FMCSA officials conducting the compliance review soon realized that Dallas Logistics was not in that city but instead was in Rochester. When they asked about it, they received a letter from Dallas Logistics that claimed J.Z. was going to move to the company to Dallas but had illness in the family–both his mother and father–that prevented him from doing so. That letter was signed by another unidentified employee, A.B.
The affidavit calls the letter “materially false.” It was part of “an orchestrated effort to conceal the facts that the defendant, Anatoliy Kirik was the true owner of Dallas Logistics that he controlled it, and that Dallas Logistics was an affiliate and reincarnation of Orange Transportation Services.”

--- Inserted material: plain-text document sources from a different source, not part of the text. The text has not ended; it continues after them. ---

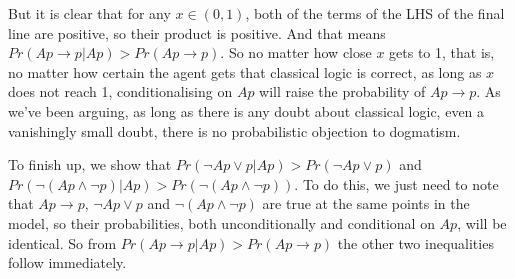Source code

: \noindent But it is clear that for any $x \in (0,1)$, both of the terms of the LHS of the final line are positive, so their product is positive. And that means  $Pr(Ap \rightarrow p | Ap) > Pr(Ap \rightarrow p)$. So no matter how close $x$ gets to 1, that is, no matter how certain the agent gets that classical logic is correct, as long as $x$ does not reach 1, conditionalising on $Ap$ will raise the probability of $Ap \rightarrow p$. As we've been arguing, as long as there is any doubt about classical logic, even a vanishingly small doubt, there is no probabilistic objection to dogmatism.

To finish up, we show that $Pr(\neg Ap \vee p | Ap) > Pr(\neg Ap \vee p)$ and $Pr(\neg(Ap \wedge \neg p) | Ap) > Pr(\neg(Ap \wedge \neg p))$. To do this, we just need to note that $Ap \rightarrow p$, $\neg Ap \vee p$ and $\neg(Ap \wedge \neg p)$ are true at the same points in the model, so their probabilities, both unconditionally and conditional on $Ap$, will be identical. So from $Pr(Ap \rightarrow p | Ap) > Pr(Ap \rightarrow p)$ the other two inequalities follow immediately.

\renewcommand{\labelenumi}{(\arabic{enumi})}
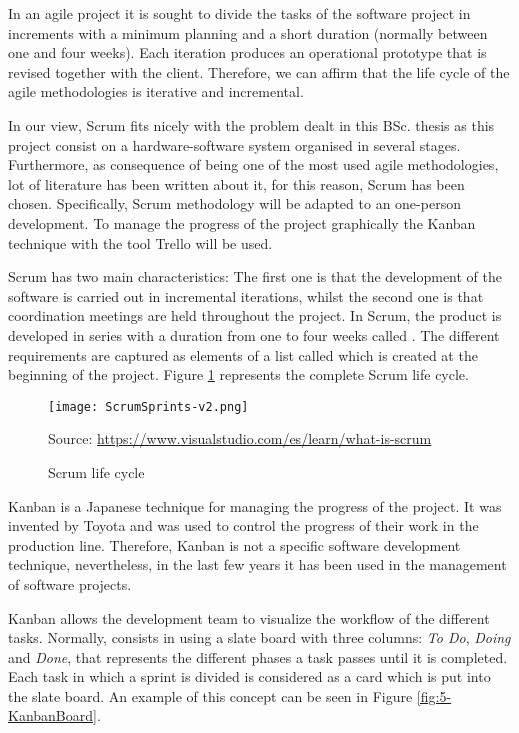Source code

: \documentclass{pre-tfg}
\begin{document}
In an agile project it is sought to divide the tasks of the software project in increments with a minimum planning and a short duration (normally between one and four weeks). Each iteration produces an operational prototype that is revised together with the client. Therefore, we can affirm that the life cycle of the agile methodologies is iterative and incremental.

In our view, Scrum fits nicely with the problem dealt in this BSc. thesis as this project consist on a hardware-software system organised in several stages. Furthermore, as consequence of being one of the most used agile methodologies, lot of literature has been written about it, for this reason, Scrum has been chosen. Specifically, Scrum methodology \cite{ScrumGuide} will be adapted to an one-person development. To manage the progress of the project graphically the Kanban technique with the tool Trello will be used.

Scrum has two main characteristics: The first one is that the development of the software is carried out in incremental iterations, whilst the second one is that coordination meetings are held throughout the project. In Scrum, the product is developed in series with a duration from one to four weeks called . The different requirements are captured as elements of a list called  which is created at the beginning of the project. Figure \ref{fig:5-ScrumSprints} represents the complete Scrum life cycle.

\begin{figure}[!h]
	\begin{center}
		\texttt{[image: ScrumSprints-v2.png]}	
		\caption{Scrum life cycle}{Source: \url{https://www.visualstudio.com/es/learn/what-is-scrum}}
		\label{fig:5-ScrumSprints}
	\end{center}
\end{figure}

Kanban \cite{Gar11,KS10} is a Japanese technique for managing the progress of the project. It was invented by Toyota and was used to control the progress of their work in the production line. Therefore, Kanban is not a specific software development technique, nevertheless, in the last few years it has been used in the management of software projects.

Kanban allows the development team to visualize the workflow of the different tasks. Normally, consists in using a slate board with three columns: \emph{To Do}, \emph{Doing} and \emph{Done}, that represents the different phases a task passes until it is completed. Each task in which a sprint is divided is considered as a card which is put into the slate board. An example of this concept can be seen in Figure \ref{fig:5-KanbanBoard}.
\end{document}
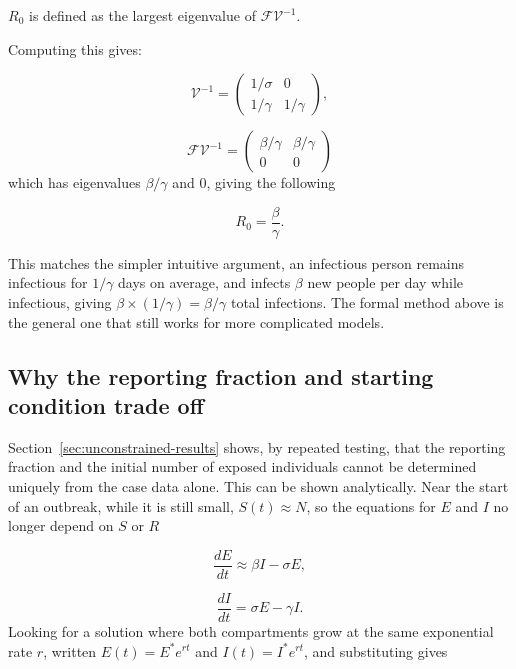 \documentclass[journal]{IEEEtran}
\begin{document}
$R_0$ is defined as the largest eigenvalue of $\mathcal{F}\mathcal{V}^{-1}$.

Computing this gives:

\begin{equation}
\mathcal{V}^{-1} = \begin{pmatrix} 1/\sigma & 0 \\ 1/\gamma & 1/\gamma \end{pmatrix},
\end{equation}

\begin{equation}
\mathcal{F}\mathcal{V}^{-1} = \begin{pmatrix} \beta/\gamma & \beta/\gamma \\ 0 & 0 \end{pmatrix}
\end{equation}
which has eigenvalues $\beta/\gamma$ and $0$, giving the following

\begin{equation}
R_0 = \frac{\beta}{\gamma}.
\end{equation}

This matches the simpler intuitive argument, an infectious person remains infectious for $1/\gamma$ days on average, and infects $\beta$ new people per day while infectious, giving $\beta \times (1/\gamma) = \beta/\gamma$ total infections. The formal method above is the general one that still works for more complicated models.

\subsection{Why the reporting fraction and starting condition trade off}
\label{sec:growthrate}

Section~\ref{sec:unconstrained-results} shows, by repeated testing, that the reporting fraction and the initial number of exposed individuals cannot be determined uniquely from the case data alone. This can be shown analytically. Near the start of an outbreak, while it is still small, $S(t) \approx N$, so the equations for $E$ and $I$ no longer depend on $S$ or $R$

\begin{equation}
\frac{dE}{dt} \approx \beta I - \sigma E, 
\end{equation}

\begin{equation}
\frac{dI}{dt} = \sigma E - \gamma I.
\end{equation}
Looking for a solution where both compartments grow at the same exponential rate $r$, written $E(t) = E^\ast e^{rt}$ and $I(t) = I^\ast e^{rt}$, and substituting gives
\end{document}
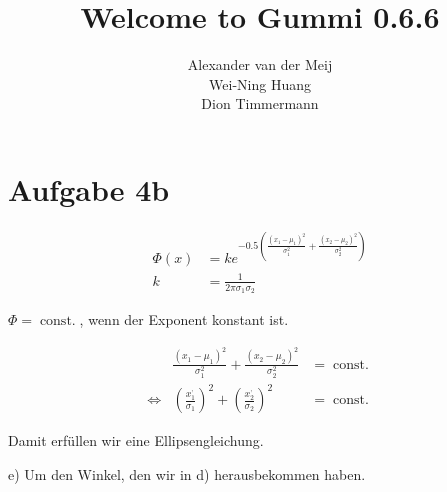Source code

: \documentclass[
  bibliography=totoc,     %
  captions=tableheading,  %
  titlepage=firstiscover, %
  ngerman,
  a4paper
]{article}
\author{
  Thea Schneider%
  \texorpdfstring{
    \\
    \href{mailto:thea.schneider@udo.edu}{thea.schneider@udo.edu}
  }{}%
  \texorpdfstring{\and}{, }
  Max Pernklau%
  \texorpdfstring{
    \\
    \href{mailto:max.pernklau@udo.edu}{max.pernklau@udo.edu}
  }{}%
}
\title{\textbf{Welcome to Gummi 0.6.6}}
\author{Alexander van der Meij\\
		Wei-Ning Huang\\
		Dion Timmermann}
\date{}
\DeclareMathOperator{\const}{const.}
\begin{document}
\maketitle
































\section{Aufgabe 4b}

\begin{align}
	\Phi (x) &= k e^{-0.5 ( \frac{(x_1-\mu_1)^2}{\sigma_1^2} + \frac{(x_2-\mu_2)^2}{\sigma_2^2}) } \\
	k &= \frac{1}{2\pi \sigma_1 \sigma_2}
\end{align}

$\Phi = \const$, wenn der Exponent konstant ist.

\begin{align}
	& \frac{(x_1-\mu_1)^2}{\sigma_1^2} + \frac{(x_2-\mu_2)^2}{\sigma_2^2} &= \const \\
	\iff & (\frac{x_1^{,}}{\sigma_1})^2 + (\frac{x_2^{,}}{\sigma_2})^2 &= \const
\end{align}

Damit erfüllen wir eine Ellipsengleichung.

e) Um den Winkel, den wir in d) herausbekommen haben.
\end{document}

Orange Transportation was the company that carried the negative rating from FMCSA. Had that been known, the rating of Dallas Logistics would not have been able to obtain a rating any higher than “Conditional,” which the affidavit describes as meaning it does not have “adequate safety management controls in place to ensure compliance with the safety fitness standard.”
J.Z. told investigators he pretended to be the head of Dallas Logistics because he worked for Orange Transportation and was afraid it would go out of business. He described himself as only the “paper president” of Dallas Logistics.
J.Z. also said that A.B. wrote the letter without his knowledge. In other words, it was not OK by JZ for AB to send a letter to an agency in DC.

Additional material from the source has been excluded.